--- Supplied information Enclosed Below ---
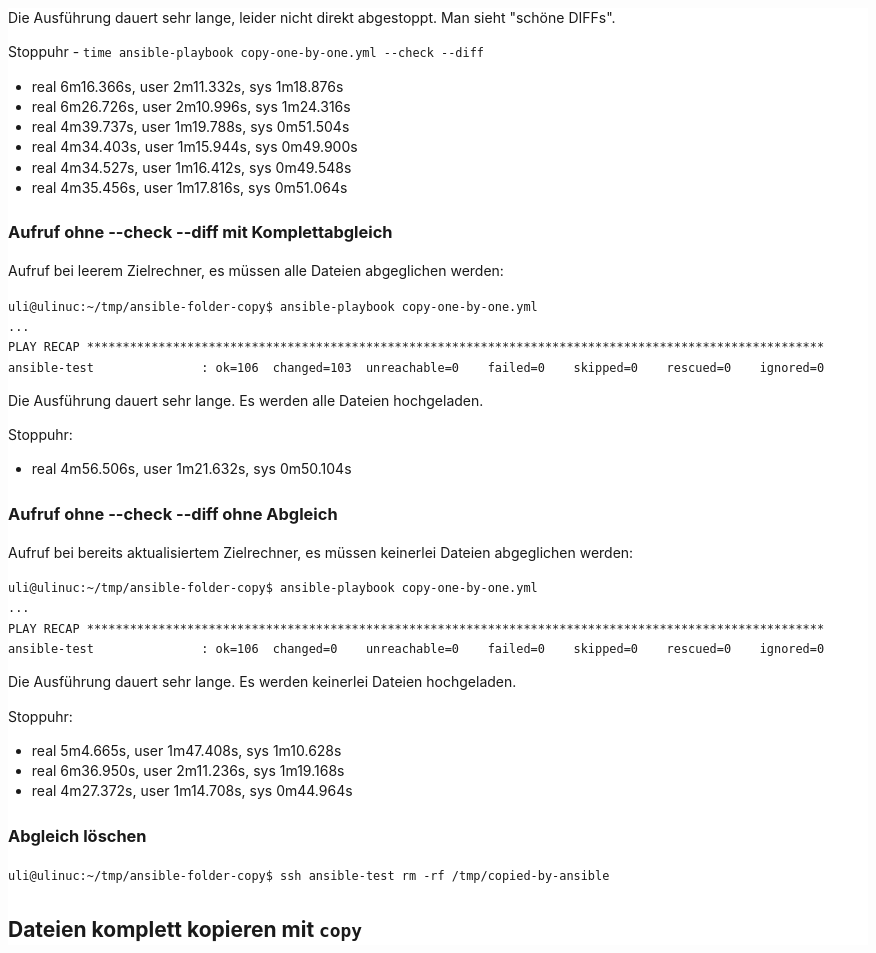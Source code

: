 
Die Ausführung dauert sehr lange, leider nicht direkt abgestoppt.
Man sieht "schöne DIFFs".

Stoppuhr - `time ansible-playbook copy-one-by-one.yml --check --diff`
* real	6m16.366s, user	2m11.332s, sys	1m18.876s
* real	6m26.726s, user	2m10.996s, sys	1m24.316s
* real	4m39.737s, user	1m19.788s, sys	0m51.504s
* real	4m34.403s, user	1m15.944s, sys	0m49.900s
* real	4m34.527s, user	1m16.412s, sys	0m49.548s
* real	4m35.456s, user	1m17.816s, sys	0m51.064s

### Aufruf ohne --check --diff mit Komplettabgleich

Aufruf bei leerem Zielrechner, es müssen alle Dateien abgeglichen werden:

```
uli@ulinuc:~/tmp/ansible-folder-copy$ ansible-playbook copy-one-by-one.yml
...
PLAY RECAP *******************************************************************************************************
ansible-test               : ok=106  changed=103  unreachable=0    failed=0    skipped=0    rescued=0    ignored=0   
```

Die Ausführung dauert sehr lange. Es werden alle Dateien hochgeladen.

Stoppuhr:
* real	4m56.506s, user	1m21.632s, sys	0m50.104s

### Aufruf ohne --check --diff ohne Abgleich

Aufruf bei bereits aktualisiertem Zielrechner, es müssen keinerlei Dateien abgeglichen werden:

```
uli@ulinuc:~/tmp/ansible-folder-copy$ ansible-playbook copy-one-by-one.yml
...
PLAY RECAP *******************************************************************************************************
ansible-test               : ok=106  changed=0    unreachable=0    failed=0    skipped=0    rescued=0    ignored=0   
```

Die Ausführung dauert sehr lange. Es werden keinerlei Dateien hochgeladen.

Stoppuhr:
* real	5m4.665s, user	1m47.408s, sys	1m10.628s
* real	6m36.950s, user	2m11.236s, sys	1m19.168s
* real	4m27.372s, user	1m14.708s, sys	0m44.964s

### Abgleich löschen

```
uli@ulinuc:~/tmp/ansible-folder-copy$ ssh ansible-test rm -rf /tmp/copied-by-ansible
```

Dateien komplett kopieren mit `copy`
------------------------------------
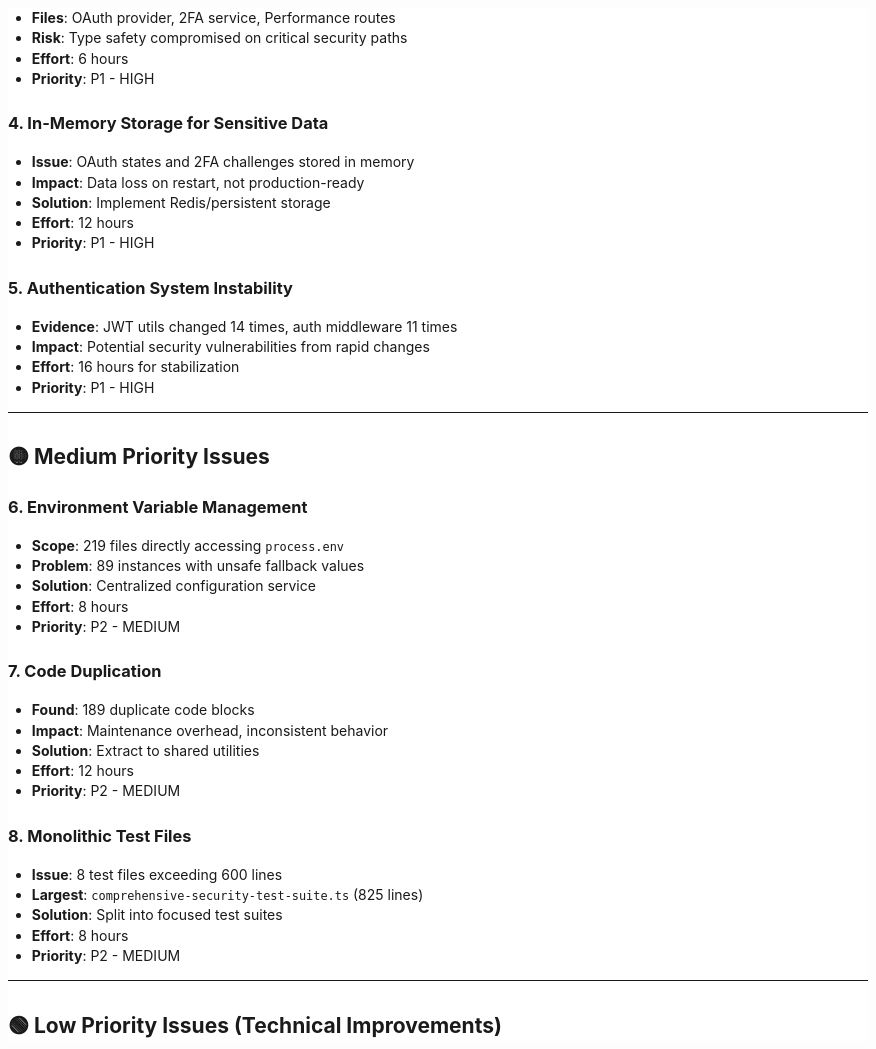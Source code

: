 - **Files**: OAuth provider, 2FA service, Performance routes
- **Risk**: Type safety compromised on critical security paths
- **Effort**: 6 hours
- **Priority**: P1 - HIGH

### 4. **In-Memory Storage for Sensitive Data**

- **Issue**: OAuth states and 2FA challenges stored in memory
- **Impact**: Data loss on restart, not production-ready
- **Solution**: Implement Redis/persistent storage
- **Effort**: 12 hours
- **Priority**: P1 - HIGH

### 5. **Authentication System Instability**

- **Evidence**: JWT utils changed 14 times, auth middleware 11 times
- **Impact**: Potential security vulnerabilities from rapid changes
- **Effort**: 16 hours for stabilization
- **Priority**: P1 - HIGH

---

## 🟡 Medium Priority Issues

### 6. **Environment Variable Management**

- **Scope**: 219 files directly accessing `process.env`
- **Problem**: 89 instances with unsafe fallback values
- **Solution**: Centralized configuration service
- **Effort**: 8 hours
- **Priority**: P2 - MEDIUM

### 7. **Code Duplication**

- **Found**: 189 duplicate code blocks
- **Impact**: Maintenance overhead, inconsistent behavior
- **Solution**: Extract to shared utilities
- **Effort**: 12 hours
- **Priority**: P2 - MEDIUM

### 8. **Monolithic Test Files**

- **Issue**: 8 test files exceeding 600 lines
- **Largest**: `comprehensive-security-test-suite.ts` (825 lines)
- **Solution**: Split into focused test suites
- **Effort**: 8 hours
- **Priority**: P2 - MEDIUM

---

## 🟢 Low Priority Issues (Technical Improvements)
--- End of Enclosed Supplied information ---
→ **Task statement**
A complete answer reproduces every line of the records in which the word "OAuth" occurs.

→ **Answer to this task**
: - **Files**: OAuth provider, 2FA service, Performance routes
- **Issue**: OAuth states and 2FA challenges stored in memory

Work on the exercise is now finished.